Masa is dough made from the flour of nixtamalized maize – kernels that have been soaked in an alkaline solution. This process improves their flavor, aroma, and nutritional value. Tortillas and tamales are made from Masa. And the tortillas and tamales I ate in Mérida were unquestionably the best I’ve ever had.
Conchinita Pibil
Now, let’s start our look at the food in Mérida with the most renowned item in Yucatán cuisine – Conchinita Pibil.
Conchinita Pibil is pork that has been slow-roasted in a marinade of Recado Rojo and sour orange juice. Traditionally the marinated pork is wrapped in banana leaves and then roasted in an underground pit (called a piib in Mayan). This imparts a smoky flavor to the succulent tender meat. It’s typically served with a generous helping of pickled red onions and a raw habanero Chile – as in the presentation below. Along with some tortillas of course.

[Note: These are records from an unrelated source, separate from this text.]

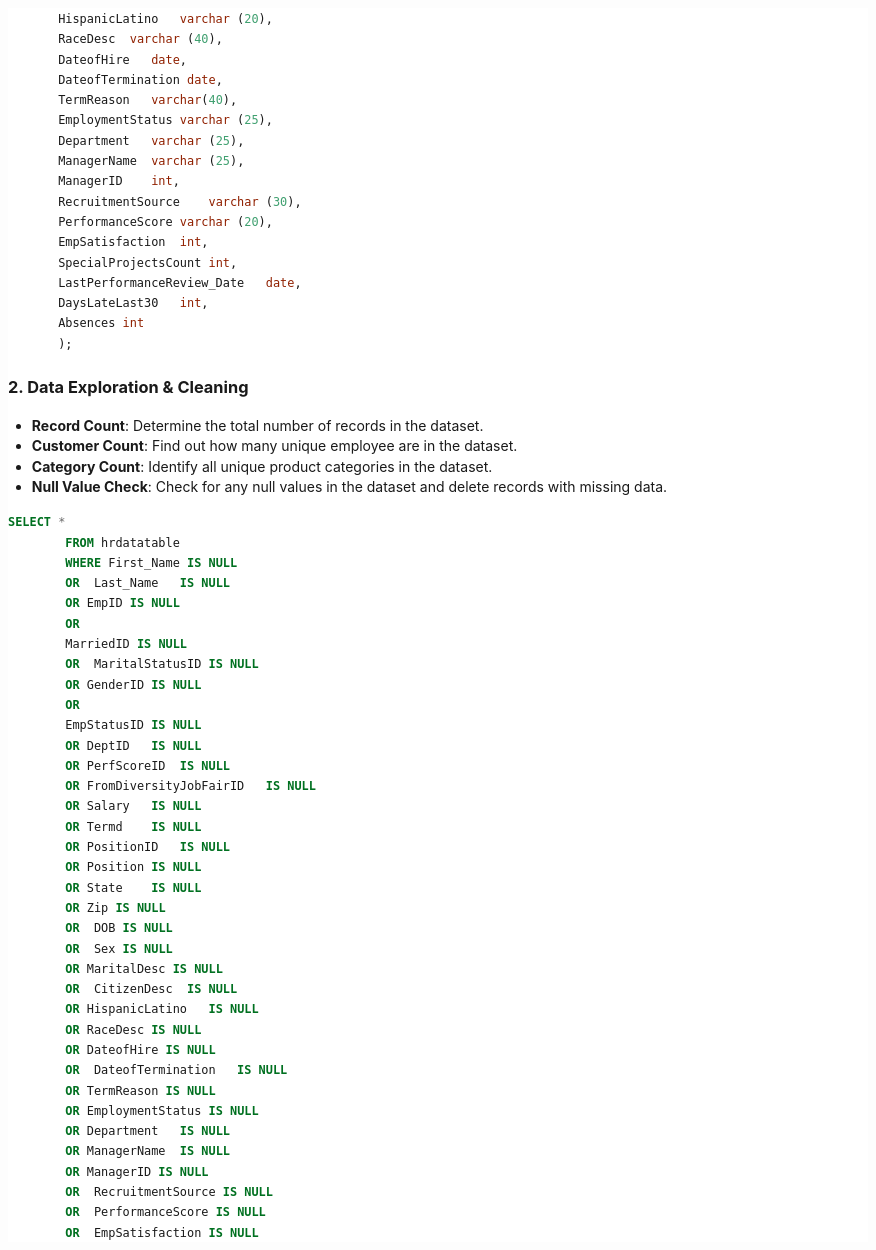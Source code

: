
 ```sql
	   HispanicLatino	varchar (20),
	   RaceDesc	 varchar (40),
	   DateofHire	date, 
	   DateofTermination date, 
	   TermReason	varchar(40),
	   EmploymentStatus	varchar (25),
	   Department	varchar (25),
	   ManagerName	varchar (25),
	   ManagerID	int,
	   RecruitmentSource	varchar (30),
	   PerformanceScore	varchar (20),
	   EmpSatisfaction	int,
	   SpecialProjectsCount	int,
	   LastPerformanceReview_Date	date,
	   DaysLateLast30	int,
	   Absences int
       );
```

### 2. Data Exploration & Cleaning

- **Record Count**: Determine the total number of records in the dataset.
- **Customer Count**: Find out how many unique employee are in the dataset.
- **Category Count**: Identify all unique product categories in the dataset.
- **Null Value Check**: Check for any null values in the dataset and delete records with missing data.

```sql
SELECT *
		FROM hrdatatable
		WHERE First_Name IS NULL
		OR 	Last_Name	IS NULL
		OR EmpID IS NULL
		OR
		MarriedID IS NULL
		OR	MaritalStatusID	IS NULL
		OR GenderID	IS NULL
		OR
		EmpStatusID	IS NULL
		OR DeptID	IS NULL
		OR PerfScoreID	IS NULL
		OR FromDiversityJobFairID	IS NULL
		OR Salary	IS NULL
		OR Termd	IS NULL
		OR PositionID	IS NULL
		OR Position	IS NULL
		OR State	IS NULL
		OR Zip IS NULL
		OR	DOB IS NULL
		OR	Sex	IS NULL
		OR MaritalDesc IS NULL
		OR	CitizenDesc	 IS NULL
		OR HispanicLatino	IS NULL
		OR RaceDesc	IS NULL
		OR DateofHire IS NULL
		OR	DateofTermination	IS NULL
		OR TermReason IS NULL
		OR EmploymentStatus	IS NULL
		OR Department	IS NULL
		OR ManagerName	IS NULL
		OR ManagerID IS NULL
		OR 	RecruitmentSource IS NULL
		OR	PerformanceScore IS NULL
		OR 	EmpSatisfaction	IS NULL
```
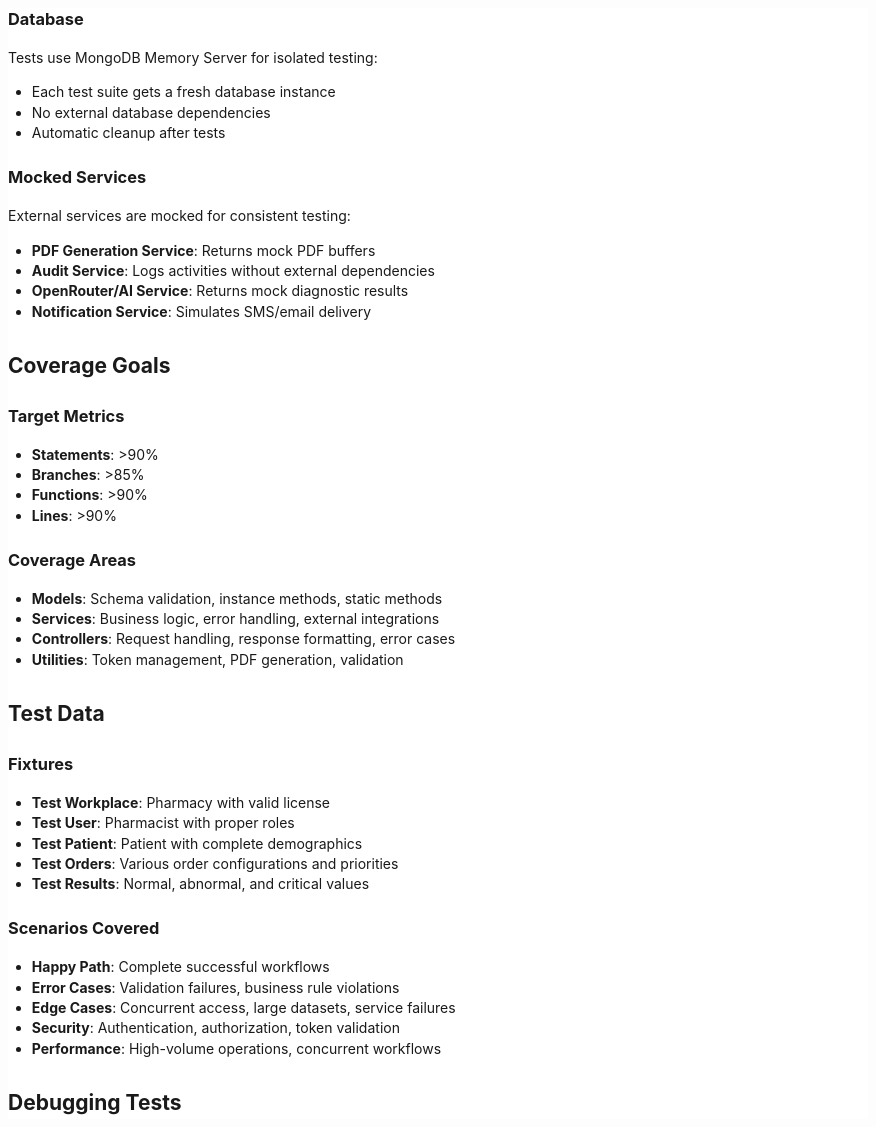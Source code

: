 ### Database

Tests use MongoDB Memory Server for isolated testing:

- Each test suite gets a fresh database instance
- No external database dependencies
- Automatic cleanup after tests

### Mocked Services

External services are mocked for consistent testing:

- **PDF Generation Service**: Returns mock PDF buffers
- **Audit Service**: Logs activities without external dependencies
- **OpenRouter/AI Service**: Returns mock diagnostic results
- **Notification Service**: Simulates SMS/email delivery

## Coverage Goals

### Target Metrics

- **Statements**: >90%
- **Branches**: >85%
- **Functions**: >90%
- **Lines**: >90%

### Coverage Areas

- **Models**: Schema validation, instance methods, static methods
- **Services**: Business logic, error handling, external integrations
- **Controllers**: Request handling, response formatting, error cases
- **Utilities**: Token management, PDF generation, validation

## Test Data

### Fixtures

- **Test Workplace**: Pharmacy with valid license
- **Test User**: Pharmacist with proper roles
- **Test Patient**: Patient with complete demographics
- **Test Orders**: Various order configurations and priorities
- **Test Results**: Normal, abnormal, and critical values

### Scenarios Covered

- **Happy Path**: Complete successful workflows
- **Error Cases**: Validation failures, business rule violations
- **Edge Cases**: Concurrent access, large datasets, service failures
- **Security**: Authentication, authorization, token validation
- **Performance**: High-volume operations, concurrent workflows

## Debugging Tests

I ate a lot of Conchinita Pibili in Mérida. But the best was the version pictured above – at a restaurant called Manjar Blanco. This restaurant’s Conchinita Pibil was featured on Netflix’s popular Taco Chronicles. And when we tasted it, it became obvious why Manjar Blanco was chosen to represent this Yucatán and Mayan classic on the show. Fortunately for us, Manjar Blanco was located only a few blocks from our Airbnb, and we ate there often.
If you don’t eat pork or red meat, you can find a version of this dish using chicken instead. In that case, it’s called Pollo Pibil. I didn’t see it on menus as often as Conchinita Pibil, and they don’t serve it at Manjar Blanco, but I did order it for lunch on a day trip to a nearby town. And it was equally delicious.
Tikin Xic
Tikin Xic is very similar to Conchinita Pibil and Pollo Pibil. But the dish uses Fish instead (usually a white fish like grouper or snapper). The fish is marinated in the Recado Rojo and sour orange; topped with peppers, onions, tomatoes, and other fresh herbs; wrapped in banana leaves, and either cooked underground in the Piib (traditionally) or steamed (more practically).
I enjoyed the version pictured above at a hole-in-the-wall seafood restaurant named El Marlin Azul. It’s located very close to Mérida’s central plaza, and became my favorite Mérida restaurant for cheap, fresh, no-frills seafood. When I ordered the Tikin Xic, they warned me I would have to wait 30 minutes for it to cook. But it was most definitely worth the wait! This dish is a great choice for seafood lovers looking for traditional Mayan food in Mérida.
Relleno Negro
The photo below shows three different tacos that I ordered at a popular Mérida restaurant called La Chaya Maya. And while I’m not yet talking specifically about tacos (don’t worry…I will), I want you to focus on the black one. It’s another very popular item in Yucatán cuisine called Relleno Negro.
Remember the red achiote paste called Recado Rojo? Well, in Yucatán cuisine there’s another paste too called Recado Negro. And yes, it’s black. The black color comes from the charred chilis that are used to make it (along with various other spices like black pepper, cumin, and cinnamon).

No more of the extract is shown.